Introduction: Successful mobilization and collection of peripheral hematopoietic stem cells (HSCs) are necessary for lymphoma patients eligible for myeloablative chemotherapy with subsequent autologous stem cell transplantation (ASCT). Albeit G-CSF alone or combined with chemotherapy is well-established methods for HSC mobilization, up to 40% of the patients fail to mobilize (poor mobilizer, PM). Plerixafor (PLX) is commonly used in PM patients resulting in increased migration of HSCs into peripheral blood and thus improves the collection outcome.

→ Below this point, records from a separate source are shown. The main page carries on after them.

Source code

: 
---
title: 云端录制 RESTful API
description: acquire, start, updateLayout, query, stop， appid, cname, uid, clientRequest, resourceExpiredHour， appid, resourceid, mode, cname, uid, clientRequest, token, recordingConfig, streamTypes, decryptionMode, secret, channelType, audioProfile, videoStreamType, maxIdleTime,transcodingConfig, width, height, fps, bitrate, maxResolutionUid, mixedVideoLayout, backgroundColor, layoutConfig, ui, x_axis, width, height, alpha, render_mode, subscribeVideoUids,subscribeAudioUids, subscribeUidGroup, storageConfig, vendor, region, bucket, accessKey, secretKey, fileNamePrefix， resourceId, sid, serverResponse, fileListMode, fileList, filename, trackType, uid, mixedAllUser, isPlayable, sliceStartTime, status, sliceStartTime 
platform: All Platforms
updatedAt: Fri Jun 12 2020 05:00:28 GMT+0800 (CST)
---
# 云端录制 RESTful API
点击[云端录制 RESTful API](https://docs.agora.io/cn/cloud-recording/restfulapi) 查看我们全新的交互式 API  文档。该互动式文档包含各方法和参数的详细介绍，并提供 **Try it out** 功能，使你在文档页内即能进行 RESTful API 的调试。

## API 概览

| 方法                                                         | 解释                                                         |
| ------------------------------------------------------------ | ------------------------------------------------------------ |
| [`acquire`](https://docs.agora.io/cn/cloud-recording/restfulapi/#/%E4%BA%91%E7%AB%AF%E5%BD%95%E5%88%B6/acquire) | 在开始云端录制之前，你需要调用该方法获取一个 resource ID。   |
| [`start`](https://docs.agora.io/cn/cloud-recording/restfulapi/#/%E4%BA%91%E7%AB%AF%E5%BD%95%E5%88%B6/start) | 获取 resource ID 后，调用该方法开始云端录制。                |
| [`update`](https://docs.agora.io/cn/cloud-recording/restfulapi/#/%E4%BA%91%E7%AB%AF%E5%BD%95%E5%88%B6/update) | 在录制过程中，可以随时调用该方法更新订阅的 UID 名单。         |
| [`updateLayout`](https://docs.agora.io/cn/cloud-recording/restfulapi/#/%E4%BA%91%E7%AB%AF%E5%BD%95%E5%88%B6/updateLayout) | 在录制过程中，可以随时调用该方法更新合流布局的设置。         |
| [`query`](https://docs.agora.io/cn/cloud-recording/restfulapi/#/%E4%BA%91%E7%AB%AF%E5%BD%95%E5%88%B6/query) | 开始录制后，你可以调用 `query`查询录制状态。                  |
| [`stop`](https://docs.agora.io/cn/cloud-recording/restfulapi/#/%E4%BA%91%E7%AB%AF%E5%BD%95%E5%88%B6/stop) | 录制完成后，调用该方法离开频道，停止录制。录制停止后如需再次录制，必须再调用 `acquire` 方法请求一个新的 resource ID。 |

Methods: The prospective, multicenter, open-label, non-interventional OPTIMOB study assessed mobilization and collection parameter of patients with lymphoma or multiple myeloma to get deep insights in the treatment of those patients in clinical routine focusing on PM patients. PM was defined as follows: (1) no achievement of ≥20 CD34+ progenitor cells/µL before first apheresis, (2) PLX administration at any time point during the observational period, (3) reduction of the initially planned CD34+ progenitor cell yield as necessity due to failed mobilization or HSC collection, and (4) no performance of apheresis due to low CD34+ progenitor level. Primary objective of the study was to assess mobilization success by the proportion of PM patients achieving >2 × 106 CD34+ progenitor cells/kg body weight on the first day of apheresis. Here, the data of the lymphoma cohort are presented.

Results: Out of 238 patients with lymphoma documented in the study, 32% were classified as PM. 87% of them received PLX. Demographic data revealed no obvious differences between PM and good mobilizing (GM) patients. All patients were treated highly individualized prior to mobilization. Majority of all PM patients were able to undergo apheresis (95%) and reached their individual requested CD34+ progenitor cell target (72%). 57% of the PM patients achieved >2.0 × 106 CD34+ progenitor cells/kg body weight on day 1 of apheresis and nearby 70% of them underwent ASCT. Median time to engraftment was similar in PM and GM patients of the lymphoma cohort.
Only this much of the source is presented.